Inversion des normes et agitations certaines

L’inversion de la hiérarchie des normes, ça vous dit quelque chose ? Chaque chef d’entreprise serait bien avisé d’en connaître le sens profond en se souvenant qu’il renverse l’un des fondements du Code du travail. Pour faire court, l’inversion de la hiérarchie des normes (article 8 de la loi Travail) signifie que l’accord d’entreprise prime sur la convention collective ou de branche, d’où naissent la plupart des dispositions encadrant le temps de travail.

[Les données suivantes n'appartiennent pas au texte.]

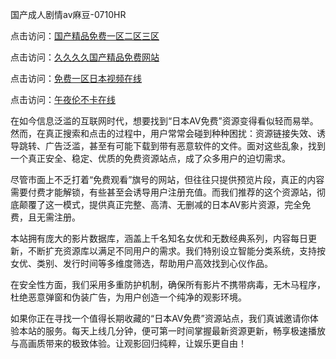 国产成人剧情av麻豆-0710HR

点击访问：<a href="https://heiliaozj3tjd.pages.dev">国产精品免费一区二区三区</a>

点击访问：<a href="https://heiliaoga6s9v.pages.dev">久久久久国产精品免费网站</a>

点击访问：<a href="https://heiliaowzu4ur.pages.dev">免费一区日本视频在线</a>

点击访问：<a href="https://heiliaozj3tjd.pages.dev">午夜伦不卡在线</a>


在如今信息泛滥的互联网时代，想要找到“日本AV免费”资源变得看似轻而易举。然而，在真正搜索和点击的过程中，用户常常会碰到种种困扰：资源链接失效、诱导跳转、广告泛滥，甚至有可能下载到带有恶意软件的文件。面对这些乱象，找到一个真正安全、稳定、优质的免费资源站点，成了众多用户的迫切需求。

尽管市面上不乏打着“免费观看”旗号的网站，但往往只提供预览片段，真正的内容需要付费才能解锁，有些甚至会诱导用户注册充值。而我们推荐的这个资源站，彻底颠覆了这一模式，提供真正完整、高清、无删减的日本AV影片资源，完全免费，且无需注册。

本站拥有庞大的影片数据库，涵盖上千名知名女优和无数经典系列，内容每日更新，不断扩充资源库以满足不同用户的需求。我们特别设立智能分类系统，支持按女优、类别、发行时间等多维度筛选，帮助用户高效找到心仪作品。

在安全性方面，我们采用多重防护机制，确保所有影片不携带病毒，无木马程序，杜绝恶意弹窗和伪装广告，为用户创造一个纯净的观影环境。

如果你正在寻找一个值得长期收藏的“日本AV免费”资源站点，我们真诚邀请你体验本站的服务。每天上线几分钟，便可第一时间掌握最新资源更新，畅享极速播放与高画质带来的极致体验。让观影回归纯粹，让娱乐更自由！

<span style="display:none;">[Canonical link]( https://github.com/nln20250710/riben252 ）</span>
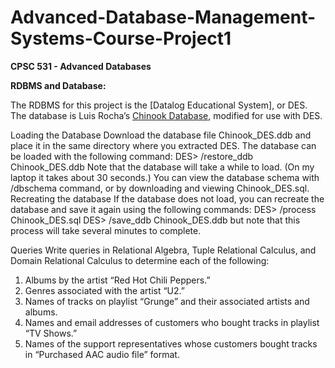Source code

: # Advanced-Database-Management-Systems-Course-Project1
**CPSC 531 - Advanced Databases**

**RDBMS and Database:**

The RDBMS for this project is the [Datalog Educational System], or DES.
The database is Luis Rocha’s [Chinook Database](https://github.com/lerocha/chinook-database), modified for use with DES.

Loading the Database
Download the database file Chinook_DES.ddb and place it in the same directory where you extracted DES. The database can be loaded with the following command:
DES> /restore_ddb Chinook_DES.ddb
Note that the database will take a while to load. (On my laptop it takes about 30 seconds.)
You can view the database schema with /dbschema command, or by downloading and viewing Chinook_DES.sql.
Recreating the database
If the database does not load, you can recreate the database and save it again using the following commands:
DES> /process Chinook_DES.sql
DES> /save_ddb Chinook_DES.ddb
but note that this process will take several minutes to complete.

Queries
Write queries in Relational Algebra, Tuple Relational Calculus, and Domain Relational Calculus to determine each of the following:
1.	Albums by the artist “Red Hot Chili Peppers.”
2.	Genres associated with the artist “U2.”
3.	Names of tracks on playlist “Grunge” and their associated artists and albums.
4.	Names and email addresses of customers who bought tracks in playlist “TV Shows.”
5.	Names of the support representatives whose customers bought tracks in “Purchased AAC audio file” format.
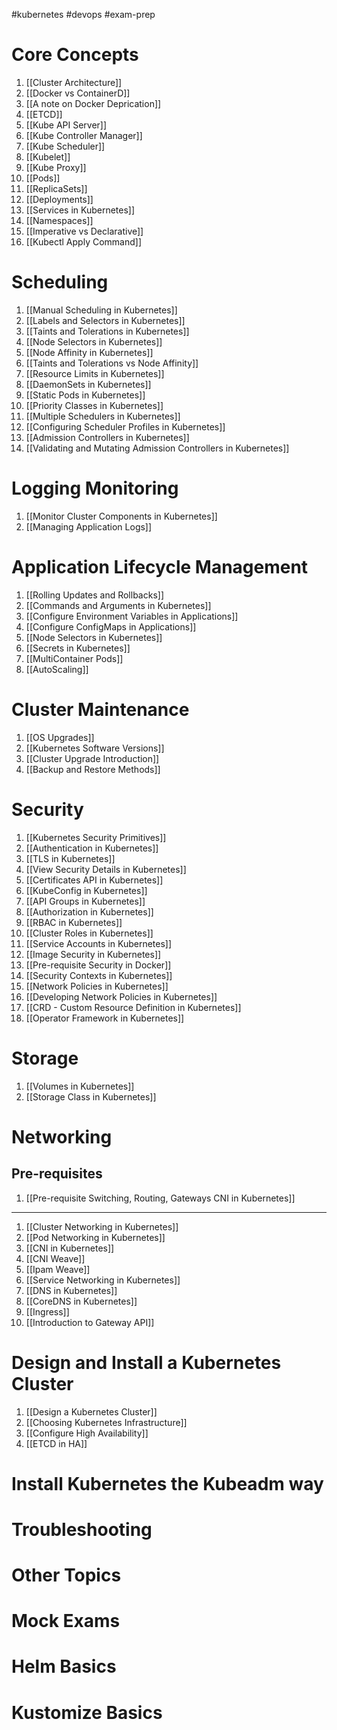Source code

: #kubernetes #devops #exam-prep
# Core Concepts

1. [[Cluster Architecture]]
2. [[Docker vs ContainerD]]
3. [[A note on Docker Deprication]]
4. [[ETCD]]
5. [[Kube API Server]]
6. [[Kube Controller Manager]]
7. [[Kube Scheduler]]
8. [[Kubelet]]
9. [[Kube Proxy]]
10. [[Pods]]
11. [[ReplicaSets]]
12. [[Deployments]]
13. [[Services in Kubernetes]]
14. [[Namespaces]]
15. [[Imperative vs Declarative]]
16. [[Kubectl Apply Command]]

# Scheduling

1. [[Manual Scheduling in Kubernetes]]
2. [[Labels and Selectors in Kubernetes]]
3. [[Taints and Tolerations in Kubernetes]]
4. [[Node Selectors in Kubernetes]]
5. [[Node Affinity in Kubernetes]]
6. [[Taints and Tolerations vs Node Affinity]]
7. [[Resource Limits in Kubernetes]]
8. [[DaemonSets in Kubernetes]]
9. [[Static Pods in Kubernetes]]
10. [[Priority Classes in Kubernetes]]
11. [[Multiple Schedulers in Kubernetes]]
12. [[Configuring Scheduler Profiles in Kubernetes]]
13. [[Admission Controllers in Kubernetes]]
14. [[Validating and Mutating Admission Controllers in Kubernetes]]

# Logging Monitoring

1. [[Monitor Cluster Components in Kubernetes]]
2. [[Managing Application Logs]]
# Application Lifecycle Management

1. [[Rolling Updates and Rollbacks]]
2. [[Commands and Arguments in Kubernetes]]
3. [[Configure Environment Variables in Applications]]
4. [[Configure ConfigMaps in Applications]]
5. [[Node Selectors in Kubernetes]]
6. [[Secrets in Kubernetes]]
7. [[MultiContainer Pods]]
8. [[AutoScaling]]

# Cluster Maintenance

1. [[OS Upgrades]]
2. [[Kubernetes Software Versions]]
3. [[Cluster Upgrade Introduction]]
4. [[Backup and Restore Methods]]

# Security

1. [[Kubernetes Security Primitives]]
2. [[Authentication in Kubernetes]]
3. [[TLS in Kubernetes]]
4. [[View Security Details in Kubernetes]]
5. [[Certificates API in Kubernetes]]
6. [[KubeConfig in Kubernetes]]
7. [[API Groups in Kubernetes]]
8. [[Authorization in Kubernetes]]
9. [[RBAC in Kubernetes]]
10. [[Cluster Roles in Kubernetes]]
11. [[Service Accounts in Kubernetes]]
12. [[Image Security in Kubernetes]]
13. [[Pre-requisite Security in Docker]]
14. [[Security Contexts in Kubernetes]]
15. [[Network Policies in Kubernetes]]
16. [[Developing Network Policies in Kubernetes]]
17. [[CRD - Custom Resource Definition in Kubernetes]]
18. [[Operator Framework in Kubernetes]]

# Storage

1. [[Volumes in Kubernetes]]
2. [[Storage Class in Kubernetes]]

# Networking

## Pre-requisites

1. [[Pre-requisite Switching, Routing, Gateways CNI in Kubernetes]]
---
1. [[Cluster Networking in Kubernetes]]
2. [[Pod Networking in Kubernetes]]
3. [[CNI in Kubernetes]]
4. [[CNI Weave]]
5. [[Ipam Weave]]
6. [[Service Networking in Kubernetes]]
7. [[DNS in Kubernetes]]
8. [[CoreDNS in Kubernetes]]
9. [[Ingress]]
10. [[Introduction to Gateway API]]

# Design and Install a Kubernetes Cluster

1. [[Design a Kubernetes Cluster]]
2. [[Choosing Kubernetes Infrastructure]]
3. [[Configure High Availability]]
4. [[ETCD in HA]]

# Install Kubernetes the Kubeadm way
# Troubleshooting
# Other Topics
# Mock Exams
# Helm Basics
# Kustomize Basics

C’est donc sous cette appellation absconse que s’est niché l’un des axes forts de la loi Travail, défendue pied à pied par la ministre Myriam El Khomri à l’été 2016, et promulguée le 8 août. Une loi fleuve qui vise autant l’organisation du temps de travail que les liens entre les accords d’entreprise, les accords de branche et la loi. Dans la pratique, les décrets concernant le volet temps de travail, qui actent la primauté de l’accord d’entreprise sur l’accord de branche, sont parus au Journal Officiel en octobre 2016, pour une entrée en vigueur en janvier 2017.

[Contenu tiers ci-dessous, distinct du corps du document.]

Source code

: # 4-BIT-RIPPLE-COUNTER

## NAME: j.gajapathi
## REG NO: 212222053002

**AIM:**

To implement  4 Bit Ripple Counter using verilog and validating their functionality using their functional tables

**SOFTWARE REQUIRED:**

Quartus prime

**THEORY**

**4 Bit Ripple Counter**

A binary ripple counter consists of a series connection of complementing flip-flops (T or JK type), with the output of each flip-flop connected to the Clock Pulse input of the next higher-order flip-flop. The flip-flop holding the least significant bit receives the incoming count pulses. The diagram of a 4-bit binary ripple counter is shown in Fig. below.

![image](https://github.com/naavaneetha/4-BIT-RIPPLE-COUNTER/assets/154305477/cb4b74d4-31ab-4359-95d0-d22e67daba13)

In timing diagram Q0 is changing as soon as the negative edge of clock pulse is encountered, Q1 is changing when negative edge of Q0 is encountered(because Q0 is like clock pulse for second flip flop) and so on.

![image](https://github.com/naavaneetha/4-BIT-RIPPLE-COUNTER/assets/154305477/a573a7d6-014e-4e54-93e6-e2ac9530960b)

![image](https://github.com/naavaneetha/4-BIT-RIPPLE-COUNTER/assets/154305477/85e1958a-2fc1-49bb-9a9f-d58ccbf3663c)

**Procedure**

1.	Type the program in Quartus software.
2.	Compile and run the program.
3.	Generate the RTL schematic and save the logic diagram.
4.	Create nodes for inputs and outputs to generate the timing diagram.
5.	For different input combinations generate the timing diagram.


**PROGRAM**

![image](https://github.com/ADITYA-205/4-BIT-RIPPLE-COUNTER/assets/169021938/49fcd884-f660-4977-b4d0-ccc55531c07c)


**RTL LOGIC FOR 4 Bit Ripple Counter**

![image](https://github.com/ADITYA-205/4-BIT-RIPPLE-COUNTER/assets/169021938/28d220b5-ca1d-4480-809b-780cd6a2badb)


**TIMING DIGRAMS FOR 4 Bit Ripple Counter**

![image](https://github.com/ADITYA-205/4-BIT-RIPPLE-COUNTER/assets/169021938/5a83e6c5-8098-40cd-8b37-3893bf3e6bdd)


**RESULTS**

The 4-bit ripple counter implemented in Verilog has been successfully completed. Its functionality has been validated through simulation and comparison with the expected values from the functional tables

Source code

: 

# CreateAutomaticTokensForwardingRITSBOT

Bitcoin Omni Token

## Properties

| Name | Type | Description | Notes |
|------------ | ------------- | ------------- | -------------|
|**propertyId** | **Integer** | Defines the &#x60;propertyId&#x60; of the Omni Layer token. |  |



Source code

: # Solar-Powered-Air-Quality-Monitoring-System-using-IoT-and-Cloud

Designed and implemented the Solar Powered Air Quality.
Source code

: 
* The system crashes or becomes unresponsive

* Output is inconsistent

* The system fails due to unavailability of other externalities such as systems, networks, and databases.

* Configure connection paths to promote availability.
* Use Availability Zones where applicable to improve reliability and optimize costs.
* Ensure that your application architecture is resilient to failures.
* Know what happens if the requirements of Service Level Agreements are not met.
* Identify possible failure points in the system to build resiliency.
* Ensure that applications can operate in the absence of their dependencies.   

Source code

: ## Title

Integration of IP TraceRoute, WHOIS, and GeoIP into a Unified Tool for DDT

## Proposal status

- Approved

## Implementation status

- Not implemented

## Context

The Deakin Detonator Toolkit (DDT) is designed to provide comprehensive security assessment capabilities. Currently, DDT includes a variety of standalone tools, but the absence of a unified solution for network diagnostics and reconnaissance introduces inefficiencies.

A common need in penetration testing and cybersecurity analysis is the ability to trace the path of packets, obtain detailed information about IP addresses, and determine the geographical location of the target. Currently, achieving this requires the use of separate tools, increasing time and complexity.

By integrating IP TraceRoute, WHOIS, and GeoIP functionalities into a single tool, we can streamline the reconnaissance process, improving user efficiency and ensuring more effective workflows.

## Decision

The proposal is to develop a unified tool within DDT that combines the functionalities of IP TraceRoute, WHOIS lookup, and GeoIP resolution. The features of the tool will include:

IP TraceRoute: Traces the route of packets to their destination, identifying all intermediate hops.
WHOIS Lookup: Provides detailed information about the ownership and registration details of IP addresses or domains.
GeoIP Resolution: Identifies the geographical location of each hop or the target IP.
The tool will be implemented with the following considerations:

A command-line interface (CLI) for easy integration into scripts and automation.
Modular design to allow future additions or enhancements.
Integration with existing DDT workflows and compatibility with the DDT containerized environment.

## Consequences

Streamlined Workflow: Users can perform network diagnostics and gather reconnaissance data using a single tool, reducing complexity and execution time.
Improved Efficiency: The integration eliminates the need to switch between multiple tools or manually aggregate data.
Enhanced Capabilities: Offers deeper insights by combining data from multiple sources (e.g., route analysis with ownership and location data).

Du point de vue politique, cette « inversion » a été réclamée par le monde patronal, à commencer par son chef de file, Pierre Gattaz. Or cette ligne ne fait pas l’unanimité chez les dirigeants d’entreprises, y compris dans les rangs de la FNTR et de l’OTRE. Nombre de petits patrons pressentent un leurre, voire un piège. Plusieurs raisons expliquent les craintes exprimées. Toutes les TPE et PME ne sont pas armées pour animer, en interne, un dialogue social sur des sujets aussi lourds que la durée du travail. Dans ce cas, le manque d’expérience syndicale, de méthode, de temps ou d’idées est plus que rédhibitoire. Par surcroît, malgré les bonnes volontés, les engagements qui pourraient en découler ne sont pas à l’abri d’un recours juridique, de forme ou de fond.

C’est ce qui fait dire à beaucoup de patrons que cette loi donne vrai avantage aux grandes entreprises, plus structurées pour parvenir à des accords. Avec, en arrière-plan, le risque de fossés salariaux légalisés au sein d’une même filière, mettant à mal la concurrence. Dans le BTP, les premières secousses ont eu lieu. Les opposants à la prépondérance de l’accord d’entreprise ne manqueront pas de noircir le tableau, redoutant autant un facteur d’espérances déçues qu’une source d’agitations certaines.